** Records provided follows **

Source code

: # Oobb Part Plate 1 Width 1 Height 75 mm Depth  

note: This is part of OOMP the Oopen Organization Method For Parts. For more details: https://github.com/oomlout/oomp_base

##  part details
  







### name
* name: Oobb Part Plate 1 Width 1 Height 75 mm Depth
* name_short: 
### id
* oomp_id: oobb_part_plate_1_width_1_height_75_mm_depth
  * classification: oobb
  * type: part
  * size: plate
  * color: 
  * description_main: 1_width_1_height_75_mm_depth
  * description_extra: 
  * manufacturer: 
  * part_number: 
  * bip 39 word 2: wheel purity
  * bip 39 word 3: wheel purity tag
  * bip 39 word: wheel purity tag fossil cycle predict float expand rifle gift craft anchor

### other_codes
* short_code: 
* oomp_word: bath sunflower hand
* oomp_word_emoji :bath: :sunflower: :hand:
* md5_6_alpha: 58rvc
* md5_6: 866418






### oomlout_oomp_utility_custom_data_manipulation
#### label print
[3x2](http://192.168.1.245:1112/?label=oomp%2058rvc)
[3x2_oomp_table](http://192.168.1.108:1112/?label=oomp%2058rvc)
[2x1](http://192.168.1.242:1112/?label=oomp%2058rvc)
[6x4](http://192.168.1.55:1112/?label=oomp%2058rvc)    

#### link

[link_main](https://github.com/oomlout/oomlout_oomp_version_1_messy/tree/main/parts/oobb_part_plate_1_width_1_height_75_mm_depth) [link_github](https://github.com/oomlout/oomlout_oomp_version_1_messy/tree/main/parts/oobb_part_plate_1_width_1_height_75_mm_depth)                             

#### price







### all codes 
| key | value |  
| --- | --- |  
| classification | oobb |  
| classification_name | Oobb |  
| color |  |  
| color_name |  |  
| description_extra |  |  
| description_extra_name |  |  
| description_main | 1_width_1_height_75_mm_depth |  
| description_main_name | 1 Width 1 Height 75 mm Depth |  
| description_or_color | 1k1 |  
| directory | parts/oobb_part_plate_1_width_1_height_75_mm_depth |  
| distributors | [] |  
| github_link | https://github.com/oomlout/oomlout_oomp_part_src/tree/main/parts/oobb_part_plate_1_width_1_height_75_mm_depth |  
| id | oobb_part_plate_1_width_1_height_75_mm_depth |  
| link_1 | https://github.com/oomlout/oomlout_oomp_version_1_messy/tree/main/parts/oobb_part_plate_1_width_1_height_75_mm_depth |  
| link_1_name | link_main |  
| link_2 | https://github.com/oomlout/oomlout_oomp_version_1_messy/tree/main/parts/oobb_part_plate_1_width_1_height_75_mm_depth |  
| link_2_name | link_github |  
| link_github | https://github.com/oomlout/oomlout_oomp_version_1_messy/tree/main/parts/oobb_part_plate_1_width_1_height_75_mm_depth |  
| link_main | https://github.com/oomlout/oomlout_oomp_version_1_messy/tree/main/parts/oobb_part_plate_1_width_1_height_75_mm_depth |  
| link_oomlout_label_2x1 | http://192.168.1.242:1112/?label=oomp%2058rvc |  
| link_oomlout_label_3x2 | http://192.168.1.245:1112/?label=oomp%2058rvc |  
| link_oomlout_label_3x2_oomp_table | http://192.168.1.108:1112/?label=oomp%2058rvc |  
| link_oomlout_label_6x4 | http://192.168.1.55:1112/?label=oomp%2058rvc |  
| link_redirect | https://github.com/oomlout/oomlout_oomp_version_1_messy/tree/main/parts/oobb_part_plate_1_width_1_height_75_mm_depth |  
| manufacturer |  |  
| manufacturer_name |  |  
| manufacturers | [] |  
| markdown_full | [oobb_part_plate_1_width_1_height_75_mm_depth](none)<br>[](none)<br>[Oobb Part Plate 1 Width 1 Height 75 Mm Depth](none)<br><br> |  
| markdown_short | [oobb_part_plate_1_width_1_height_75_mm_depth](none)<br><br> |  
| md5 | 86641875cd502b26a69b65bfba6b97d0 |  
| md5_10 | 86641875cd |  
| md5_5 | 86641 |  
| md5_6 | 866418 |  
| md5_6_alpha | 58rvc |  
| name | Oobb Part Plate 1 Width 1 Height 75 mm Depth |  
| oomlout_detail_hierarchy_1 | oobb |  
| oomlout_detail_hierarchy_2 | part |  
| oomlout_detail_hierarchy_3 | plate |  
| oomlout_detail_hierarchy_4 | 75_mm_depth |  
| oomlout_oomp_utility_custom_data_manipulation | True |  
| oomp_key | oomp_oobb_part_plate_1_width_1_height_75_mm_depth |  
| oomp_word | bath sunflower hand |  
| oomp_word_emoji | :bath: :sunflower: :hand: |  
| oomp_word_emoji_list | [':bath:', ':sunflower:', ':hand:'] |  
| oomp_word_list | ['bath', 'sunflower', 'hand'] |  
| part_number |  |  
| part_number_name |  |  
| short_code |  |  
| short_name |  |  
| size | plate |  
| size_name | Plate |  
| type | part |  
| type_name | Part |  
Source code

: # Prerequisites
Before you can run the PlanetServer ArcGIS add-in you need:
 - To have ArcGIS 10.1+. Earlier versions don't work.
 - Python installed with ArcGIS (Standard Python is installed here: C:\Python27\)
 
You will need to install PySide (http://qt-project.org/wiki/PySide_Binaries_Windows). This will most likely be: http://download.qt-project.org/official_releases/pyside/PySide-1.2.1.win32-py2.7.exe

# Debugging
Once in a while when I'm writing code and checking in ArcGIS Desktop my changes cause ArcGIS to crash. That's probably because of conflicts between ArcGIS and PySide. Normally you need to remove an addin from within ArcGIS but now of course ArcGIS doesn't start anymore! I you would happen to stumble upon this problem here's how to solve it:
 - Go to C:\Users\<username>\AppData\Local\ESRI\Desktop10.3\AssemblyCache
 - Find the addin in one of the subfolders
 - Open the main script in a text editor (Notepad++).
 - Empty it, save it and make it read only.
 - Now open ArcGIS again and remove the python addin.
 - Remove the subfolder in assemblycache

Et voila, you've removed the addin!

** End of Records provided **

Instructions for the task:
Every entry, from the first line to the last, should be retyped exactly.

Exercise solution:
Source code

: # Oobb Part Plate 1 Width 1 Height 75 mm Depth  

note: This is part of OOMP the Oopen Organization Method For Parts. For more details: https://github.com/oomlout/oomp_base

##  part details
  







### name
* name: Oobb Part Plate 1 Width 1 Height 75 mm Depth
* name_short: 
### id
* oomp_id: oobb_part_plate_1_width_1_height_75_mm_depth
  * classification: oobb
  * type: part
  * size: plate
  * color: 
  * description_main: 1_width_1_height_75_mm_depth
  * description_extra: 
  * manufacturer: 
  * part_number: 
  * bip 39 word 2: wheel purity
  * bip 39 word 3: wheel purity tag
  * bip 39 word: wheel purity tag fossil cycle predict float expand rifle gift craft anchor

### other_codes
* short_code: 
* oomp_word: bath sunflower hand
* oomp_word_emoji :bath: :sunflower: :hand:
* md5_6_alpha: 58rvc
* md5_6: 866418






### oomlout_oomp_utility_custom_data_manipulation
#### label print
[3x2](http://192.168.1.245:1112/?label=oomp%2058rvc)
[3x2_oomp_table](http://192.168.1.108:1112/?label=oomp%2058rvc)
[2x1](http://192.168.1.242:1112/?label=oomp%2058rvc)
[6x4](http://192.168.1.55:1112/?label=oomp%2058rvc)    

#### link

[link_main](https://github.com/oomlout/oomlout_oomp_version_1_messy/tree/main/parts/oobb_part_plate_1_width_1_height_75_mm_depth) [link_github](https://github.com/oomlout/oomlout_oomp_version_1_messy/tree/main/parts/oobb_part_plate_1_width_1_height_75_mm_depth)                             

#### price







### all codes 
| key | value |  
| --- | --- |  
| classification | oobb |  
| classification_name | Oobb |  
| color |  |  
| color_name |  |  
| description_extra |  |  
| description_extra_name |  |  
| description_main | 1_width_1_height_75_mm_depth |  
| description_main_name | 1 Width 1 Height 75 mm Depth |  
| description_or_color | 1k1 |  
| directory | parts/oobb_part_plate_1_width_1_height_75_mm_depth |  
| distributors | [] |  
| github_link | https://github.com/oomlout/oomlout_oomp_part_src/tree/main/parts/oobb_part_plate_1_width_1_height_75_mm_depth |  
| id | oobb_part_plate_1_width_1_height_75_mm_depth |  
| link_1 | https://github.com/oomlout/oomlout_oomp_version_1_messy/tree/main/parts/oobb_part_plate_1_width_1_height_75_mm_depth |  
| link_1_name | link_main |  
| link_2 | https://github.com/oomlout/oomlout_oomp_version_1_messy/tree/main/parts/oobb_part_plate_1_width_1_height_75_mm_depth |  
| link_2_name | link_github |  
| link_github | https://github.com/oomlout/oomlout_oomp_version_1_messy/tree/main/parts/oobb_part_plate_1_width_1_height_75_mm_depth |  
| link_main | https://github.com/oomlout/oomlout_oomp_version_1_messy/tree/main/parts/oobb_part_plate_1_width_1_height_75_mm_depth |  
| link_oomlout_label_2x1 | http://192.168.1.242:1112/?label=oomp%2058rvc |  
| link_oomlout_label_3x2 | http://192.168.1.245:1112/?label=oomp%2058rvc |  
| link_oomlout_label_3x2_oomp_table | http://192.168.1.108:1112/?label=oomp%2058rvc |  
| link_oomlout_label_6x4 | http://192.168.1.55:1112/?label=oomp%2058rvc |  
| link_redirect | https://github.com/oomlout/oomlout_oomp_version_1_messy/tree/main/parts/oobb_part_plate_1_width_1_height_75_mm_depth |  
| manufacturer |  |  
| manufacturer_name |  |  
| manufacturers | [] |  
| markdown_full | [oobb_part_plate_1_width_1_height_75_mm_depth](none)<br>[](none)<br>[Oobb Part Plate 1 Width 1 Height 75 Mm Depth](none)<br><br> |  
| markdown_short | [oobb_part_plate_1_width_1_height_75_mm_depth](none)<br><br> |  
| md5 | 86641875cd502b26a69b65bfba6b97d0 |  
| md5_10 | 86641875cd |  
| md5_5 | 86641 |  
| md5_6 | 866418 |  
| md5_6_alpha | 58rvc |  
| name | Oobb Part Plate 1 Width 1 Height 75 mm Depth |  
| oomlout_detail_hierarchy_1 | oobb |  
| oomlout_detail_hierarchy_2 | part |  
| oomlout_detail_hierarchy_3 | plate |  
| oomlout_detail_hierarchy_4 | 75_mm_depth |  
| oomlout_oomp_utility_custom_data_manipulation | True |  
| oomp_key | oomp_oobb_part_plate_1_width_1_height_75_mm_depth |  
| oomp_word | bath sunflower hand |  
| oomp_word_emoji | :bath: :sunflower: :hand: |  
| oomp_word_emoji_list | [':bath:', ':sunflower:', ':hand:'] |  
| oomp_word_list | ['bath', 'sunflower', 'hand'] |  
| part_number |  |  
| part_number_name |  |  
| short_code |  |  
| short_name |  |  
| size | plate |  
| size_name | Plate |  
| type | part |  
| type_name | Part |  
Source code

: # Prerequisites
Before you can run the PlanetServer ArcGIS add-in you need:
 - To have ArcGIS 10.1+. Earlier versions don't work.
 - Python installed with ArcGIS (Standard Python is installed here: C:\Python27\)
 
You will need to install PySide (http://qt-project.org/wiki/PySide_Binaries_Windows). This will most likely be: http://download.qt-project.org/official_releases/pyside/PySide-1.2.1.win32-py2.7.exe

# Debugging
Once in a while when I'm writing code and checking in ArcGIS Desktop my changes cause ArcGIS to crash. That's probably because of conflicts between ArcGIS and PySide. Normally you need to remove an addin from within ArcGIS but now of course ArcGIS doesn't start anymore! I you would happen to stumble upon this problem here's how to solve it:
 - Go to C:\Users\<username>\AppData\Local\ESRI\Desktop10.3\AssemblyCache
 - Find the addin in one of the subfolders
 - Open the main script in a text editor (Notepad++).
 - Empty it, save it and make it read only.
 - Now open ArcGIS again and remove the python addin.
 - Remove the subfolder in assemblycache

Et voila, you've removed the addin!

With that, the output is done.